╔══
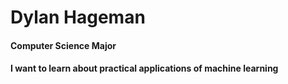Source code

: # Dylan Hageman
#### Computer Science Major
#### I want to learn about practical applications of machine learning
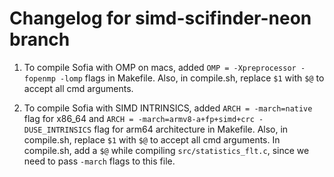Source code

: # Changelog for simd-scifinder-neon branch

1. To compile Sofia with OMP on macs, added `OMP = -Xpreprocessor -fopenmp -lomp` flags in Makefile. Also, in compile.sh, replace `$1` with `$@` to accept all cmd arguments.

2. To compile Sofia with SIMD INTRINSICS, added `ARCH = -march=native` flag for x86_64 and `ARCH = -march=armv8-a+fp+simd+crc -DUSE_INTRINSICS` flag for arm64 architecture in Makefile. Also, in compile.sh, replace `$1` with `$@` to accept all cmd arguments. In compile.sh, add a `$@` while compiling `src/statistics_flt.c`, since we need to pass `-march` flags to this file.
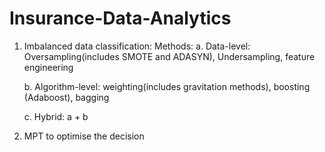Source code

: # Insurance-Data-Analytics

1. Imbalanced data classification:
   Methods:
   a. Data-level: Oversampling(includes SMOTE and ADASYN), Undersampling, feature engineering
   
   b. Algorithm-level: weighting(includes gravitation methods), boosting (Adaboost), bagging
   
   c. Hybrid: a + b

3. MPT to optimise the decision
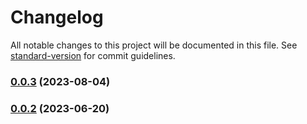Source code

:# Changelog

All notable changes to this project will be documented in this file. See [standard-version](https://github.com/conventional-changelog/standard-version) for commit guidelines.

### [0.0.3](https://github.com/wayfu-id/waydown/compare/v0.0.2...v0.0.3) (2023-08-04)

### [0.0.2](https://github.com/wayfu-id/waydown/compare/v0.0.1...v0.0.2) (2023-06-20)
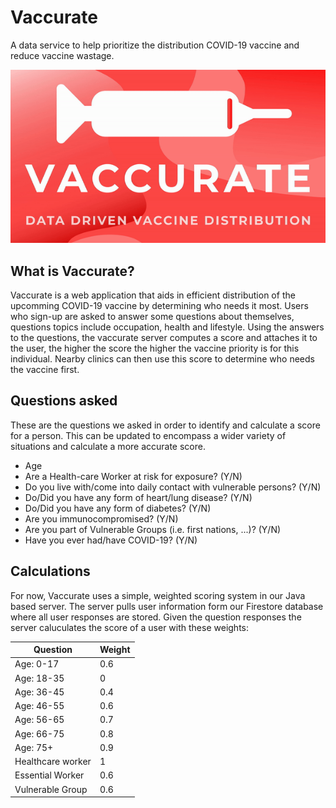 # Vaccurate
A data service to help prioritize the distribution COVID-19 vaccine and reduce vaccine wastage.

![](/gif/vaccuratefinal.gif)

## What is Vaccurate?
Vaccurate is a web application that aids in efficient distribution of the upcomming COVID-19 vaccine by determining who needs it most. Users who sign-up are asked to answer some questions about themselves, questions topics include occupation, health and lifestyle. Using the answers to the questions, the vaccurate server computes a score and attaches it to the user, the higher the score the higher the vaccine priority is for this individual. Nearby clinics can then use this score to determine who needs the vaccine first.

## Questions asked
These are the questions we asked in order to identify and calculate a score for a person. This can be updated to encompass a wider variety of situations and calculate a more accurate score.
* Age
* Are a Health-care Worker at risk for exposure? (Y/N)
* Do you live with/come into daily contact with vulnerable persons? (Y/N)
* Do/Did you have any form of heart/lung disease? (Y/N)
* Do/Did you have any form of diabetes? (Y/N)
* Are you immunocompromised? (Y/N)
* Are you part of Vulnerable Groups (i.e. first nations, ...)? (Y/N)
* Have you ever had/have COVID-19? (Y/N)

## Calculations
For now, Vaccurate uses a simple, weighted scoring system in our Java based server. The server pulls user information form our Firestore database where all user responses are stored. Given the question responses the server caluculates the score of a user with these weights:

|Question|Weight|
|---|---|
|Age: 0-17|0.6|
|Age: 18-35|0|
|Age: 36-45|0.4|
|Age: 46-55|0.6|
|Age: 56-65|0.7|
|Age: 66-75|0.8|
|Age: 75+|0.9|
|Healthcare worker|1|
|Essential Worker|0.6|
|Vulnerable Group|0.6|
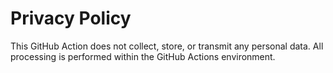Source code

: # Privacy Policy

This GitHub Action does not collect, store, or transmit any personal data. All processing is performed within the GitHub Actions environment.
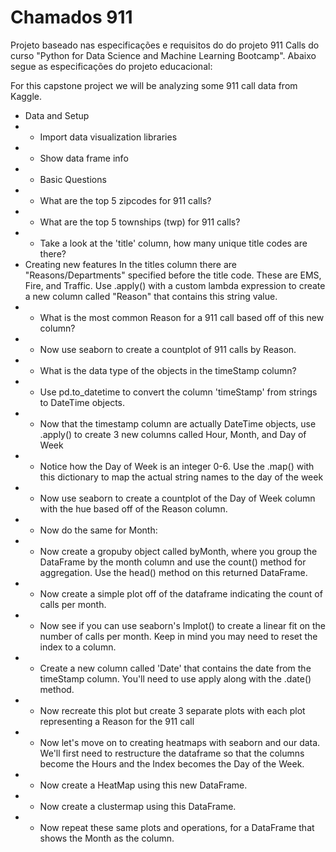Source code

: # Chamados 911

Projeto baseado nas especificações e requisitos do do projeto 911 Calls do curso "Python for Data Science and Machine Learning Bootcamp".
Abaixo segue as especificações do projeto educacional:

For this capstone project we will be analyzing some 911 call data from Kaggle.
- Data and Setup
- - Import data visualization libraries
- - Show data frame info
- - Basic Questions
- - What are the top 5 zipcodes for 911 calls?
- - What are the top 5 townships (twp) for 911 calls?
- - Take a look at the 'title' column, how many unique title codes are there?
- Creating new features
In the titles column there are "Reasons/Departments" specified before the title code. These are EMS, Fire, and Traffic. Use .apply() with a custom lambda expression to create a new column called "Reason" that contains this string value.
- - What is the most common Reason for a 911 call based off of this new column?
- - Now use seaborn to create a countplot of 911 calls by Reason.
- - What is the data type of the objects in the timeStamp column?
- - Use pd.to_datetime to convert the column 'timeStamp' from strings to DateTime objects.
- - Now that the timestamp column are actually DateTime objects, use .apply() to create 3 new columns called Hour, Month, and Day of Week
- - Notice how the Day of Week is an integer 0-6. Use the .map() with this dictionary to map the actual string names to the day of the week
- - Now use seaborn to create a countplot of the Day of Week column with the hue based off of the Reason column.
- - Now do the same for Month:
- - Now create a gropuby object called byMonth, where you group the DataFrame by the month column and use the count() method for aggregation. Use the head() method on this returned DataFrame.
- - Now create a simple plot off of the dataframe indicating the count of calls per month.
- - Now see if you can use seaborn's lmplot() to create a linear fit on the number of calls per month. Keep in mind you may need to reset the index to a column. 
- - Create a new column called 'Date' that contains the date from the timeStamp column. You'll need to use apply along with the .date() method. 
- - Now recreate this plot but create 3 separate plots with each plot representing a Reason for the 911 call
- - Now let's move on to creating heatmaps with seaborn and our data. We'll first need to restructure the dataframe so that the columns become the Hours and the Index becomes the Day of the Week.
- - Now create a HeatMap using this new DataFrame.
- - Now create a clustermap using this DataFrame.
- - Now repeat these same plots and operations, for a DataFrame that shows the Month as the column.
╚══
**Directions for this task:** Each entry, start to finish, goes into your copy exactly; the pictures stay out.

**Finished exercise:**
Source code

: # Dylan Hageman
#### Computer Science Major
#### I want to learn about practical applications of machine learning
Source code

: # Changelog for simd-scifinder-neon branch

1. To compile Sofia with OMP on macs, added `OMP = -Xpreprocessor -fopenmp -lomp` flags in Makefile. Also, in compile.sh, replace `$1` with `$@` to accept all cmd arguments.

2. To compile Sofia with SIMD INTRINSICS, added `ARCH = -march=native` flag for x86_64 and `ARCH = -march=armv8-a+fp+simd+crc -DUSE_INTRINSICS` flag for arm64 architecture in Makefile. Also, in compile.sh, replace `$1` with `$@` to accept all cmd arguments. In compile.sh, add a `$@` while compiling `src/statistics_flt.c`, since we need to pass `-march` flags to this file.
Source code

: # Insurance-Data-Analytics

1. Imbalanced data classification:
   Methods:
   a. Data-level: Oversampling(includes SMOTE and ADASYN), Undersampling, feature engineering
   
   b. Algorithm-level: weighting(includes gravitation methods), boosting (Adaboost), bagging
   
   c. Hybrid: a + b

3. MPT to optimise the decision
Source code

:# Changelog

All notable changes to this project will be documented in this file. See [standard-version](https://github.com/conventional-changelog/standard-version) for commit guidelines.

### [0.0.3](https://github.com/wayfu-id/waydown/compare/v0.0.2...v0.0.3) (2023-08-04)

### [0.0.2](https://github.com/wayfu-id/waydown/compare/v0.0.1...v0.0.2) (2023-06-20)
 # Vaccurate
A data service to help prioritize the distribution COVID-19 vaccine and reduce vaccine wastage.

![](/gif/vaccuratefinal.gif)

## What is Vaccurate?
Vaccurate is a web application that aids in efficient distribution of the upcomming COVID-19 vaccine by determining who needs it most. Users who sign-up are asked to answer some questions about themselves, questions topics include occupation, health and lifestyle. Using the answers to the questions, the vaccurate server computes a score and attaches it to the user, the higher the score the higher the vaccine priority is for this individual. Nearby clinics can then use this score to determine who needs the vaccine first.

## Questions asked
These are the questions we asked in order to identify and calculate a score for a person. This can be updated to encompass a wider variety of situations and calculate a more accurate score.
* Age
* Are a Health-care Worker at risk for exposure? (Y/N)
* Do you live with/come into daily contact with vulnerable persons? (Y/N)
* Do/Did you have any form of heart/lung disease? (Y/N)
* Do/Did you have any form of diabetes? (Y/N)
* Are you immunocompromised? (Y/N)
* Are you part of Vulnerable Groups (i.e. first nations, ...)? (Y/N)
* Have you ever had/have COVID-19? (Y/N)

## Calculations
For now, Vaccurate uses a simple, weighted scoring system in our Java based server. The server pulls user information form our Firestore database where all user responses are stored. Given the question responses the server caluculates the score of a user with these weights:

|Question|Weight|
|---|---|
|Age: 0-17|0.6|
|Age: 18-35|0|
|Age: 36-45|0.4|
|Age: 46-55|0.6|
|Age: 56-65|0.7|
|Age: 66-75|0.8|
|Age: 75+|0.9|
|Healthcare worker|1|
|Essential Worker|0.6|
|Vulnerable Group|0.6|
Source code

: # Privacy Policy

This GitHub Action does not collect, store, or transmit any personal data. All processing is performed within the GitHub Actions environment.
Source code

: # Chamados 911

Projeto baseado nas especificações e requisitos do do projeto 911 Calls do curso "Python for Data Science and Machine Learning Bootcamp".
Abaixo segue as especificações do projeto educacional:

For this capstone project we will be analyzing some 911 call data from Kaggle.
- Data and Setup
- - Import data visualization libraries
- - Show data frame info
- - Basic Questions
- - What are the top 5 zipcodes for 911 calls?
- - What are the top 5 townships (twp) for 911 calls?
- - Take a look at the 'title' column, how many unique title codes are there?
- Creating new features
In the titles column there are "Reasons/Departments" specified before the title code. These are EMS, Fire, and Traffic. Use .apply() with a custom lambda expression to create a new column called "Reason" that contains this string value.
- - What is the most common Reason for a 911 call based off of this new column?
- - Now use seaborn to create a countplot of 911 calls by Reason.
- - What is the data type of the objects in the timeStamp column?
- - Use pd.to_datetime to convert the column 'timeStamp' from strings to DateTime objects.
- - Now that the timestamp column are actually DateTime objects, use .apply() to create 3 new columns called Hour, Month, and Day of Week
- - Notice how the Day of Week is an integer 0-6. Use the .map() with this dictionary to map the actual string names to the day of the week
- - Now use seaborn to create a countplot of the Day of Week column with the hue based off of the Reason column.
- - Now do the same for Month:
- - Now create a gropuby object called byMonth, where you group the DataFrame by the month column and use the count() method for aggregation. Use the head() method on this returned DataFrame.
- - Now create a simple plot off of the dataframe indicating the count of calls per month.
- - Now see if you can use seaborn's lmplot() to create a linear fit on the number of calls per month. Keep in mind you may need to reset the index to a column. 
- - Create a new column called 'Date' that contains the date from the timeStamp column. You'll need to use apply along with the .date() method. 
- - Now recreate this plot but create 3 separate plots with each plot representing a Reason for the 911 call
- - Now let's move on to creating heatmaps with seaborn and our data. We'll first need to restructure the dataframe so that the columns become the Hours and the Index becomes the Day of the Week.
- - Now create a HeatMap using this new DataFrame.
- - Now create a clustermap using this DataFrame.
- - Now repeat these same plots and operations, for a DataFrame that shows the Month as the column.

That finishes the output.